Nationalité : Kazakh.
Durée : 2h06min
Synopsis :
Accompagnant sa mère venue enseigner dans une école militaire très stricte, un jeune garçon subit le harcèlement et les coups de ses camarades, avant d’adopter lui-même un comportement inquiétant.
Une édition de l'Étrange Festival sans sa petite séance inédite du génial et prolifique cinéaste kazakh Adilkhan Yerzhanov (le Forum des images est sa deuxième maison, et c'est l'une des certitudes qui rendent ce festival si spécial et immanquable), ce serait un peu comme un voyage dépaysant dépaysant RER sans sa dizaine de minutes de retard, une pizza hawaïenne sans ses ananas (arrêtez vos conneries culinaires deux secondes, s'il vous plaît), où pire, un cul sans sa chemise : c'est littéralement inconcevable.
Une hérésie que ne connaîtra évidemment pas cette cuvée 2025 jusqu'ici plutôt tendre en réjouissance (le virage de la seconde semaine est déjà bien entamé, et la déception s'installe gentiment), puisqu'il y présente deux péloches dont son bien nommé Cadet, petit bout de cinéma énervé et brutal qui creuse encore un peu le sillon déjà bien entamé par Goliath et Steppenwolf, des ravages d'une violence sociale désespérée et implacable, à la décadence morale croissante.

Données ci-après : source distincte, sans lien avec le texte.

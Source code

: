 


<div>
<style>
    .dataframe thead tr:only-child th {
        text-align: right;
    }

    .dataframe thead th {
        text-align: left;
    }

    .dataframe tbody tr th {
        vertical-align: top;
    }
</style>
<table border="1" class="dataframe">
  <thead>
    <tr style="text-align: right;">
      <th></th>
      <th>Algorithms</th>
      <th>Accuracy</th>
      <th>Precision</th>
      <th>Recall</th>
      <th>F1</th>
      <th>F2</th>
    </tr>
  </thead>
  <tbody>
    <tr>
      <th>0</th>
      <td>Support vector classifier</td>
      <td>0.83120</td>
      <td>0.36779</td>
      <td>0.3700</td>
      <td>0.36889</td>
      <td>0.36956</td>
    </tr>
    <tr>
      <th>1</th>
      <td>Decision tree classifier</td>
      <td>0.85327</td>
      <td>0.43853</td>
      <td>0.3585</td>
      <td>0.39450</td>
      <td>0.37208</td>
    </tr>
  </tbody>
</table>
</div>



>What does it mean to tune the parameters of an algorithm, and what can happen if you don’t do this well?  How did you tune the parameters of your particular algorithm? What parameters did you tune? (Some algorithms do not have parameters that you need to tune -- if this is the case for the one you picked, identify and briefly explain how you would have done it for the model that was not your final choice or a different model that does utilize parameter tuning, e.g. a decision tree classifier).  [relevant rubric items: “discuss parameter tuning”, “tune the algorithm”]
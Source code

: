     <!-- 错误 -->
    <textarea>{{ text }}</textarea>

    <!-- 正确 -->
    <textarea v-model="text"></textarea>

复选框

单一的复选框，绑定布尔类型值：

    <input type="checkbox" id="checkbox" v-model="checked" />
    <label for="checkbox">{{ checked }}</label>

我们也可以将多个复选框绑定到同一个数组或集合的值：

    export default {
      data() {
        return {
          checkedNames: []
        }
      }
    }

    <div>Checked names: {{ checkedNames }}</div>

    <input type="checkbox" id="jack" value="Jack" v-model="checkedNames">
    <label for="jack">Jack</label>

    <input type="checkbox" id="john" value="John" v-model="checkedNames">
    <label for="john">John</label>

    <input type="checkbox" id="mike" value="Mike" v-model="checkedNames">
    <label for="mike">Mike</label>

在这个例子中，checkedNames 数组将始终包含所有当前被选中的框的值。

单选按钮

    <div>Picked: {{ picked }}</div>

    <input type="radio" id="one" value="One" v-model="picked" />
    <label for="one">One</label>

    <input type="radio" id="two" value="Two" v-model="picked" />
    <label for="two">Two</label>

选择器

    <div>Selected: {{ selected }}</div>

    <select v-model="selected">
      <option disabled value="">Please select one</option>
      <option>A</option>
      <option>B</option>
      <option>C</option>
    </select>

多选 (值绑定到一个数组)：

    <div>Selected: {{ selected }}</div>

Plongée fantomatique, comme Steppenwolf, dans les abîmes de la soumission quand bien même il délaisse cette fois les oripeaux du néo-western pour embrasser plus franchement ceux du cinéma horrifique, le film - tout est dans le titre, finalement - s'attache à la lente et allégorique descente aux enfers d'un cadet (un impressionnant Serik Sharipov) à l'innocence brisée, jeté dans la gueule du loup d'une académie militaire par sa mère (Anna Starchenko, déjà fantastique dans Steppenwolf, complice assumée de la transformation de son fils), et confronté frontalement à l'horreur sadique comme à la violence physique et psychologique des structures de pouvoir militaristes et de sa suprématie autoritaire.
Le terreau parfait pour dégainer sa charge sans concession sur l'endoctrinement toxique et misogyne d'une nation encore sous le joug de l'héritage du conformisme idéologique et déshumanisant de la domination soviétique - où toute individualité est réprimée -, embaumée dans une atmosphère tout aussi austère qu'anxiogène.
Yerzhanov s'amuse comme un petit fou à redéfinir les contours de son propre cinéma, autant qu'à pointer les ravages de la violence endémique du monde d'aujourd'hui, et son nouvel effort est, définitivement, l'un de ses plus puissants et percutants.
Vivement la suite, comme toujours avec le génie kazakh.